Artefak Arab Mentahkan teori 'Out of Africa'


Artefak-artefak batu hasil temuan terbaru mengisyaratkan bahwa manusia meninggalkan Afrika melalui Semenanjung Arabia (jazirah Arab) bukannya melalui wilayah pesisir (coasts), sebagaimana yang selama ini diperkirakan, kata para peneliti.
Manusia modern pertama kali muncul sekitar 200.000 tahun yang lalu di Afrika. Kapan dan bagaimana nenek moyang kita ini kemudian menyebar ke seluruh permukaan Bumi telah lama menjadi kontroversi, namun para ahli genetika pernah mengisyaratkan eksodus ini terjadi sekitar antara 40.000 hingga 70.000 tahun yang lalu. Teori terbaru yang diterima adalah bahwa eksodus dari Afrika terjadi melaui pesisir Arabia (Arabia’s shores), bukannya melalui wilayah pedalaman yang sekarang dikenal kering.
Akan tetapi, artefak-artefak batu yang berusia sekurangnya 100.000 tahun yang berasal dari Gurun Pasir Arab, yang ditemukan bulan Januari 2011, mengisyaratkan bahwa manusia boleh jadi mulai meninggalkan Afrika dan menyebar di permukaan Bumi ini lebih awal daripada yang pernah kita perkirakan.
Belakangan ini, lebih dari 100 situs-situs temuan baru di Kesultanan Oman tampaknya mengkonfirmasi bahwa manusia modern mulai meninggalkan Afrika melaui Arabia jauh sebelum seperti yang diperkirakan berdasarkan bukti-bukti genetik.
“Setelah satu dekade penelusuran di wilayah selatan Arabia untuk mencari beberapa petunjuk yang bisa dijadikan alat untuk memahami ekspansi manusia tahap awal, pada akhirnya, setelah melaui pencarian yang melelahkan, kita telah menemukan jejak pertanda (smoking gun) keluarnya mereka dari Afrika,” kata peneliti kepala Jeffrey Rose, seorang arkeolog paleolitik pada Universitas Birmingham di Inggris. “Yang membuat hal ini menjadi menarik adalah bahwa jawabannya merupakan sebuah skenario yang hampir tidak pernah kita perkirakan.”
Artefak Arab
Tim arkeolog dan geolog internasional mendapatkan penemuan mereka di Pegunungan Dhofar di selatan Oman, yang terletak di sudut sebelah selatan Semenanjung Arab.

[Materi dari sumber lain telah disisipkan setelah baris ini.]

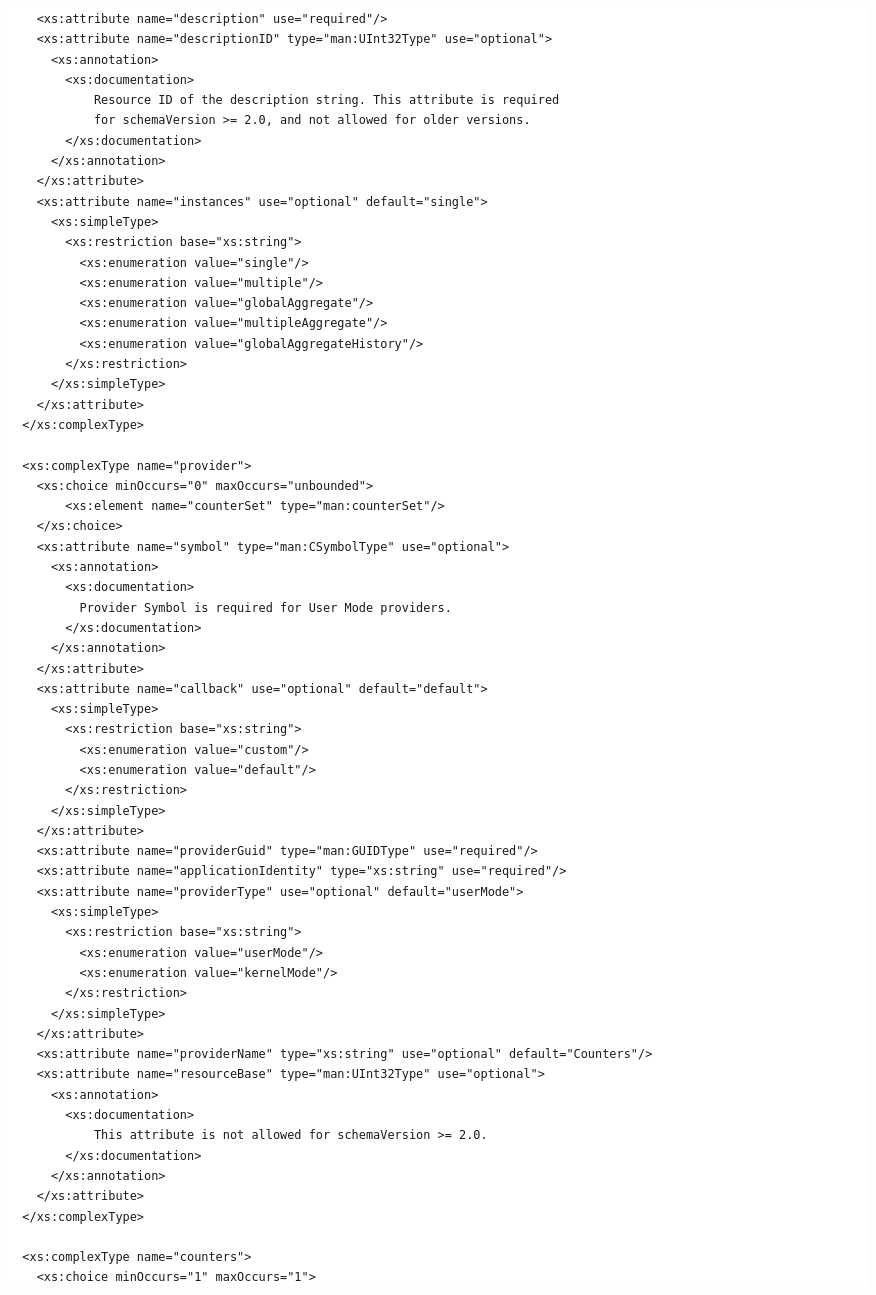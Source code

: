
 ``` syntax
    <xs:attribute name="description" use="required"/>
    <xs:attribute name="descriptionID" type="man:UInt32Type" use="optional">
      <xs:annotation>
        <xs:documentation>
            Resource ID of the description string. This attribute is required
            for schemaVersion >= 2.0, and not allowed for older versions.
        </xs:documentation>
      </xs:annotation>
    </xs:attribute>
    <xs:attribute name="instances" use="optional" default="single">
      <xs:simpleType>
        <xs:restriction base="xs:string">
          <xs:enumeration value="single"/>
          <xs:enumeration value="multiple"/>
          <xs:enumeration value="globalAggregate"/>
          <xs:enumeration value="multipleAggregate"/>
          <xs:enumeration value="globalAggregateHistory"/>
        </xs:restriction>
      </xs:simpleType>
    </xs:attribute>
  </xs:complexType>
  
  <xs:complexType name="provider">
    <xs:choice minOccurs="0" maxOccurs="unbounded">
        <xs:element name="counterSet" type="man:counterSet"/>
    </xs:choice>
    <xs:attribute name="symbol" type="man:CSymbolType" use="optional">
      <xs:annotation>
        <xs:documentation>
          Provider Symbol is required for User Mode providers.
        </xs:documentation>
      </xs:annotation>
    </xs:attribute>
    <xs:attribute name="callback" use="optional" default="default">
      <xs:simpleType>
        <xs:restriction base="xs:string">
          <xs:enumeration value="custom"/>
          <xs:enumeration value="default"/>
        </xs:restriction>
      </xs:simpleType>
    </xs:attribute>
    <xs:attribute name="providerGuid" type="man:GUIDType" use="required"/>
    <xs:attribute name="applicationIdentity" type="xs:string" use="required"/>
    <xs:attribute name="providerType" use="optional" default="userMode">
      <xs:simpleType>
        <xs:restriction base="xs:string">
          <xs:enumeration value="userMode"/>
          <xs:enumeration value="kernelMode"/>
        </xs:restriction>
      </xs:simpleType>
    </xs:attribute>
    <xs:attribute name="providerName" type="xs:string" use="optional" default="Counters"/>
    <xs:attribute name="resourceBase" type="man:UInt32Type" use="optional">
      <xs:annotation>
        <xs:documentation>
            This attribute is not allowed for schemaVersion >= 2.0.
        </xs:documentation>
      </xs:annotation>
    </xs:attribute>
  </xs:complexType>
  
  <xs:complexType name="counters">
    <xs:choice minOccurs="1" maxOccurs="1">
```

“Hipotesis ekspansi pesisir ini tampak masuk akal di atas kertas, namun tidak ada bukti-bukti arkeologis yang mendukung,” kata peneliti Anthony Marks dari Universitas Southern Methodist, mengacu pada fakta bahwa eksodus melalui wilayah pesisir, di mana terdapat akses terhadap sumber-sumber daya alam seperti makanan laut, memang lebih masuk akal daripada melalui wilayah gurun.
Di hari terakhir sesi lapangan 2010 dari penelitian tersebut, para ilmuwan menemukan tempat terakhir dalam daftar mereka, sebuah situs yang terletak di dataran tinggi yang kering, panas dan berangin, di dekat sungai yang dipenuhi oleh artefak-artefak batu yang berserakan. Artefak-artefak seperti itu umum terdapat di Afrika, namun yang biasanya ditemukan adalah artefak yang usianya relatif muda. Setelah diteliti dengan lebih saksama, Rose bertanya, “Oh my God, ini adalah artefak bangsa Nubia (Nubian)—mengapa ini terdapat di sini?”
100 hingga 200 artefak yang mereka temukan di sana berbentuk yang digolongkan sebagai peralatan bangsa Nubia Jaman Batu Pertengahan (Nubian Middle Stone Age), yang dikenal banyak terdapat di Lembah Nil, yang diperkirakan berusia 74.000 hingga 128.000 tahun. Para ilmuwan menduga para pemahat jaman itu membentuk artefak-artefak tersebut dengan cara menempa potongan-potongan batu, yang menghasilkan benda-benda berbentuk segi tiga yang luar biasa. Ini adalah kali pertama artefak seperti itu ditemukan di luar Afrika.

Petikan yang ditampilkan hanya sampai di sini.